About this exercise:
Return each line of the entries that mentions the word "checkout".

Dataset entries:
-- Opening Marker --
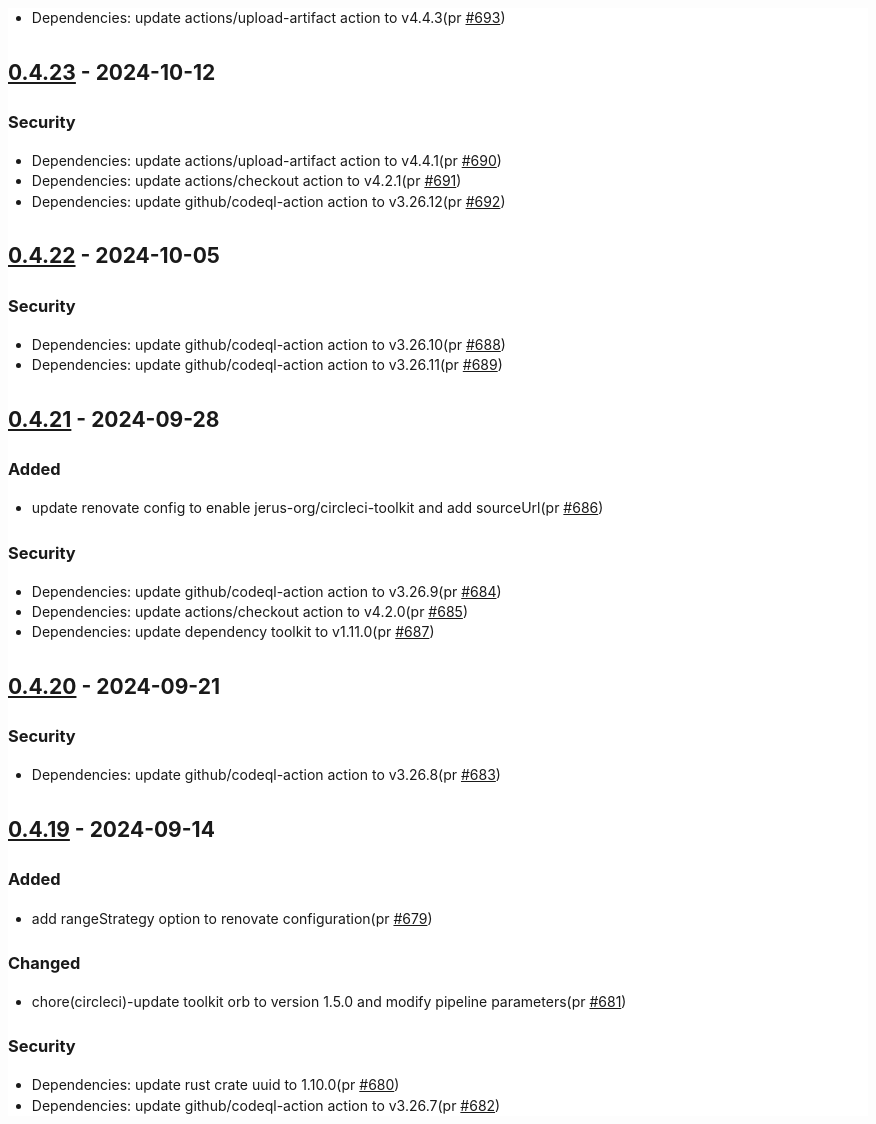 - Dependencies: update actions/upload-artifact action to v4.4.3(pr [#693])

## [0.4.23] - 2024-10-12

### Security

- Dependencies: update actions/upload-artifact action to v4.4.1(pr [#690])
- Dependencies: update actions/checkout action to v4.2.1(pr [#691])
- Dependencies: update github/codeql-action action to v3.26.12(pr [#692])

## [0.4.22] - 2024-10-05

### Security

- Dependencies: update github/codeql-action action to v3.26.10(pr [#688])
- Dependencies: update github/codeql-action action to v3.26.11(pr [#689])

## [0.4.21] - 2024-09-28

### Added

- update renovate config to enable jerus-org/circleci-toolkit and add sourceUrl(pr [#686])

### Security

- Dependencies: update github/codeql-action action to v3.26.9(pr [#684])
- Dependencies: update actions/checkout action to v4.2.0(pr [#685])
- Dependencies: update dependency toolkit to v1.11.0(pr [#687])

## [0.4.20] - 2024-09-21

### Security

- Dependencies: update github/codeql-action action to v3.26.8(pr [#683])

## [0.4.19] - 2024-09-14

### Added

- add rangeStrategy option to renovate configuration(pr [#679])

### Changed

- chore(circleci)-update toolkit orb to version 1.5.0 and modify pipeline parameters(pr [#681])

### Security

- Dependencies: update rust crate uuid to 1.10.0(pr [#680])
- Dependencies: update github/codeql-action action to v3.26.7(pr [#682])


[#765]: https://github.com/jerus-org/mockd/pull/765
[Ekleog]: https://github.com/Ekleog
[#641]: https://github.com/jerus-org/mockd/pull/641
[#642]: https://github.com/jerus-org/mockd/pull/642
[#643]: https://github.com/jerus-org/mockd/pull/643
[#640]: https://github.com/jerus-org/mockd/pull/640
[#644]: https://github.com/jerus-org/mockd/pull/644
[#645]: https://github.com/jerus-org/mockd/pull/645
[#646]: https://github.com/jerus-org/mockd/pull/646
[#648]: https://github.com/jerus-org/mockd/pull/648
[#647]: https://github.com/jerus-org/mockd/pull/647
[#649]: https://github.com/jerus-org/mockd/pull/649
[#650]: https://github.com/jerus-org/mockd/pull/650
[#651]: https://github.com/jerus-org/mockd/pull/651
[#652]: https://github.com/jerus-org/mockd/pull/652
[#653]: https://github.com/jerus-org/mockd/pull/653
[#654]: https://github.com/jerus-org/mockd/pull/654
[#655]: https://github.com/jerus-org/mockd/pull/655
[#656]: https://github.com/jerus-org/mockd/pull/656
[#658]: https://github.com/jerus-org/mockd/pull/658
[#659]: https://github.com/jerus-org/mockd/pull/659
[#660]: https://github.com/jerus-org/mockd/pull/660
[#661]: https://github.com/jerus-org/mockd/pull/661
[#662]: https://github.com/jerus-org/mockd/pull/662
[#664]: https://github.com/jerus-org/mockd/pull/664
[#663]: https://github.com/jerus-org/mockd/pull/663
[#665]: https://github.com/jerus-org/mockd/pull/665
[#666]: https://github.com/jerus-org/mockd/pull/666
[#667]: https://github.com/jerus-org/mockd/pull/667
[#668]: https://github.com/jerus-org/mockd/pull/668
[#669]: https://github.com/jerus-org/mockd/pull/669
[#670]: https://github.com/jerus-org/mockd/pull/670
[#672]: https://github.com/jerus-org/mockd/pull/672
[#674]: https://github.com/jerus-org/mockd/pull/674
[#673]: https://github.com/jerus-org/mockd/pull/673
[#675]: https://github.com/jerus-org/mockd/pull/675
[#676]: https://github.com/jerus-org/mockd/pull/676
[#677]: https://github.com/jerus-org/mockd/pull/677
[#678]: https://github.com/jerus-org/mockd/pull/678
[#679]: https://github.com/jerus-org/mockd/pull/679
[#681]: https://github.com/jerus-org/mockd/pull/681
[#680]: https://github.com/jerus-org/mockd/pull/680
[#682]: https://github.com/jerus-org/mockd/pull/682
[#683]: https://github.com/jerus-org/mockd/pull/683
[#684]: https://github.com/jerus-org/mockd/pull/684
[#686]: https://github.com/jerus-org/mockd/pull/686
[#685]: https://github.com/jerus-org/mockd/pull/685
[#687]: https://github.com/jerus-org/mockd/pull/687
[#688]: https://github.com/jerus-org/mockd/pull/688
[#689]: https://github.com/jerus-org/mockd/pull/689
[#690]: https://github.com/jerus-org/mockd/pull/690
[#691]: https://github.com/jerus-org/mockd/pull/691
[#692]: https://github.com/jerus-org/mockd/pull/692
[#693]: https://github.com/jerus-org/mockd/pull/693
[#694]: https://github.com/jerus-org/mockd/pull/694
[#695]: https://github.com/jerus-org/mockd/pull/695
[#696]: https://github.com/jerus-org/mockd/pull/696
[#697]: https://github.com/jerus-org/mockd/pull/697
[#698]: https://github.com/jerus-org/mockd/pull/698
[#699]: https://github.com/jerus-org/mockd/pull/699
[#700]: https://github.com/jerus-org/mockd/pull/700
[#701]: https://github.com/jerus-org/mockd/pull/701
[#702]: https://github.com/jerus-org/mockd/pull/702
[#703]: https://github.com/jerus-org/mockd/pull/703
[#704]: https://github.com/jerus-org/mockd/pull/704
[#706]: https://github.com/jerus-org/mockd/pull/706
[#707]: https://github.com/jerus-org/mockd/pull/707
[#708]: https://github.com/jerus-org/mockd/pull/708
[#709]: https://github.com/jerus-org/mockd/pull/709
[#710]: https://github.com/jerus-org/mockd/pull/710
[#711]: https://github.com/jerus-org/mockd/pull/711
[#712]: https://github.com/jerus-org/mockd/pull/712
[#713]: https://github.com/jerus-org/mockd/pull/713
[#715]: https://github.com/jerus-org/mockd/pull/715
[#714]: https://github.com/jerus-org/mockd/pull/714
[#716]: https://github.com/jerus-org/mockd/pull/716
[#717]: https://github.com/jerus-org/mockd/pull/717
[#718]: https://github.com/jerus-org/mockd/pull/718
[#719]: https://github.com/jerus-org/mockd/pull/719
[#721]: https://github.com/jerus-org/mockd/pull/721
[#720]: https://github.com/jerus-org/mockd/pull/720
[#722]: https://github.com/jerus-org/mockd/pull/722
[#723]: https://github.com/jerus-org/mockd/pull/723
[#724]: https://github.com/jerus-org/mockd/pull/724
[#725]: https://github.com/jerus-org/mockd/pull/725
[#726]: https://github.com/jerus-org/mockd/pull/726
[#727]: https://github.com/jerus-org/mockd/pull/727
[#728]: https://github.com/jerus-org/mockd/pull/728
[#729]: https://github.com/jerus-org/mockd/pull/729
[#730]: https://github.com/jerus-org/mockd/pull/730
[#731]: https://github.com/jerus-org/mockd/pull/731
[#732]: https://github.com/jerus-org/mockd/pull/732
[#733]: https://github.com/jerus-org/mockd/pull/733
[#734]: https://github.com/jerus-org/mockd/pull/734
[#735]: https://github.com/jerus-org/mockd/pull/735
[#736]: https://github.com/jerus-org/mockd/pull/736
[#737]: https://github.com/jerus-org/mockd/pull/737
[#739]: https://github.com/jerus-org/mockd/pull/739
[#740]: https://github.com/jerus-org/mockd/pull/740
[#741]: https://github.com/jerus-org/mockd/pull/741
[#742]: https://github.com/jerus-org/mockd/pull/742
[#743]: https://github.com/jerus-org/mockd/pull/743
[#744]: https://github.com/jerus-org/mockd/pull/744
[#745]: https://github.com/jerus-org/mockd/pull/745
[#746]: https://github.com/jerus-org/mockd/pull/746
[#747]: https://github.com/jerus-org/mockd/pull/747
[#748]: https://github.com/jerus-org/mockd/pull/748
[#749]: https://github.com/jerus-org/mockd/pull/749
[#750]: https://github.com/jerus-org/mockd/pull/750
[#751]: https://github.com/jerus-org/mockd/pull/751
[#753]: https://github.com/jerus-org/mockd/pull/753
[#754]: https://github.com/jerus-org/mockd/pull/754
[#755]: https://github.com/jerus-org/mockd/pull/755
[#756]: https://github.com/jerus-org/mockd/pull/756
[#757]: https://github.com/jerus-org/mockd/pull/757
[#758]: https://github.com/jerus-org/mockd/pull/758
[#759]: https://github.com/jerus-org/mockd/pull/759
[#762]: https://github.com/jerus-org/mockd/pull/762
[#764]: https://github.com/jerus-org/mockd/pull/764
[#763]: https://github.com/jerus-org/mockd/pull/763
[#766]: https://github.com/jerus-org/mockd/pull/766
[#767]: https://github.com/jerus-org/mockd/pull/767
[#768]: https://github.com/jerus-org/mockd/pull/768
[Unreleased]: https://github.com/jerus-org/mockd/compare/v0.4.52...HEAD
[0.4.52]: https://github.com/jerus-org/mockd/compare/v0.4.51...v0.4.52
[0.4.51]: https://github.com/jerus-org/mockd/compare/v0.4.50...v0.4.51
[0.4.50]: https://github.com/jerus-org/mockd/compare/v0.4.49...v0.4.50
[0.4.49]: https://github.com/jerus-org/mockd/compare/v0.4.48...v0.4.49
[0.4.48]: https://github.com/jerus-org/mockd/compare/v0.4.47...v0.4.48
[0.4.47]: https://github.com/jerus-org/mockd/compare/v0.4.46...v0.4.47
[0.4.46]: https://github.com/jerus-org/mockd/compare/v0.4.45...v0.4.46
[0.4.45]: https://github.com/jerus-org/mockd/compare/v0.4.44...v0.4.45
[0.4.44]: https://github.com/jerus-org/mockd/compare/v0.4.43...v0.4.44
[0.4.43]: https://github.com/jerus-org/mockd/compare/v0.4.42...v0.4.43
[0.4.42]: https://github.com/jerus-org/mockd/compare/v0.4.41...v0.4.42
[0.4.41]: https://github.com/jerus-org/mockd/compare/v0.4.40...v0.4.41
[0.4.40]: https://github.com/jerus-org/mockd/compare/v0.4.39...v0.4.40
[0.4.39]: https://github.com/jerus-org/mockd/compare/v0.4.38...v0.4.39
[0.4.38]: https://github.com/jerus-org/mockd/compare/v0.4.37...v0.4.38
[0.4.37]: https://github.com/jerus-org/mockd/compare/v0.4.36...v0.4.37
[0.4.36]: https://github.com/jerus-org/mockd/compare/v0.4.35...v0.4.36
[0.4.35]: https://github.com/jerus-org/mockd/compare/v0.4.34...v0.4.35
[0.4.34]: https://github.com/jerus-org/mockd/compare/v0.4.33...v0.4.34
[0.4.33]: https://github.com/jerus-org/mockd/compare/v0.4.32...v0.4.33
[0.4.32]: https://github.com/jerus-org/mockd/compare/v0.4.31...v0.4.32
[0.4.31]: https://github.com/jerus-org/mockd/compare/v0.4.30...v0.4.31
[0.4.30]: https://github.com/jerus-org/mockd/compare/v0.4.29...v0.4.30
[0.4.29]: https://github.com/jerus-org/mockd/compare/v0.4.28...v0.4.29
[0.4.28]: https://github.com/jerus-org/mockd/compare/v0.4.27...v0.4.28
[0.4.27]: https://github.com/jerus-org/mockd/compare/v0.4.26...v0.4.27
[0.4.26]: https://github.com/jerus-org/mockd/compare/v0.4.25...v0.4.26
[0.4.25]: https://github.com/jerus-org/mockd/compare/v0.4.24...v0.4.25
[0.4.24]: https://github.com/jerus-org/mockd/compare/v0.4.23...v0.4.24
[0.4.23]: https://github.com/jerus-org/mockd/compare/v0.4.22...v0.4.23
[0.4.22]: https://github.com/jerus-org/mockd/compare/v0.4.21...v0.4.22
[0.4.21]: https://github.com/jerus-org/mockd/compare/v0.4.20...v0.4.21
[0.4.20]: https://github.com/jerus-org/mockd/compare/v0.4.19...v0.4.20
[0.4.19]: https://github.com/jerus-org/mockd/compare/v0.4.18...v0.4.19
[0.4.18]: https://github.com/jerus-org/mockd/compare/v0.4.17...v0.4.18
[0.4.17]: https://github.com/jerus-org/mockd/compare/v0.4.16...v0.4.17
[0.4.16]: https://github.com/jerus-org/mockd/compare/v0.4.15...v0.4.16
[0.4.15]: https://github.com/jerus-org/mockd/compare/v0.4.14...v0.4.15
[0.4.14]: https://github.com/jerus-org/mockd/compare/v0.4.13...v0.4.14
[0.4.13]: https://github.com/jerus-org/mockd/compare/v0.4.12...v0.4.13
[0.4.12]: https://github.com/jerus-org/mockd/compare/v0.4.11...v0.4.12
[0.4.11]: https://github.com/jerus-org/mockd/compare/v0.4.10...v0.4.11
[0.4.10]: https://github.com/jerus-org/mockd/compare/v0.4.9...v0.4.10
[0.4.9]: https://github.com/jerus-org/mockd/compare/v0.4.8...v0.4.9
[0.4.8]: https://github.com/jerus-org/mockd/compare/v0.4.7...v0.4.8
[0.4.7]: https://github.com/jerus-org/mockd/compare/v0.4.6...v0.4.7
[0.4.6]: https://github.com/jerus-org/mockd/compare/v0.4.5...v0.4.6
[0.4.5]: https://github.com/jerus-org/mockd/compare/v0.4.4...v0.4.5
[0.4.4]: https://github.com/jerus-org/mockd/compare/v0.4.3...v0.4.4
[0.4.3]: https://github.com/jerus-org/mockd/compare/v0.4.2...v0.4.3
[0.4.2]: https://github.com/jerus-org/mockd/compare/v0.4.1...v0.4.2
[0.4.1]: https://github.com/jerus-org/mockd/compare/v0.4.0...v0.4.1
[0.4.0]: https://github.com/jerus-org/mockd/compare/v0.3.0...v0.4.0
[0.3.0]: https://github.com/jerus-org/mockd/compare/v0.2.0...v0.3.0
[0.2.0]: https://github.com/jerus-org/mockd/compare/v0.1.1...v0.2.0
[0.1.1]: https://github.com/jerus-org/mockd/compare/v0.1.0...v0.1.1
[0.1.0]: https://github.com/jerus-org/mockd/releases/tag/v0.1.0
-- Closing Marker --
Expected answer:
- Dependencies: update actions/checkout action to v4.2.1(pr [#691])
- Dependencies: update actions/checkout action to v4.2.0(pr [#685])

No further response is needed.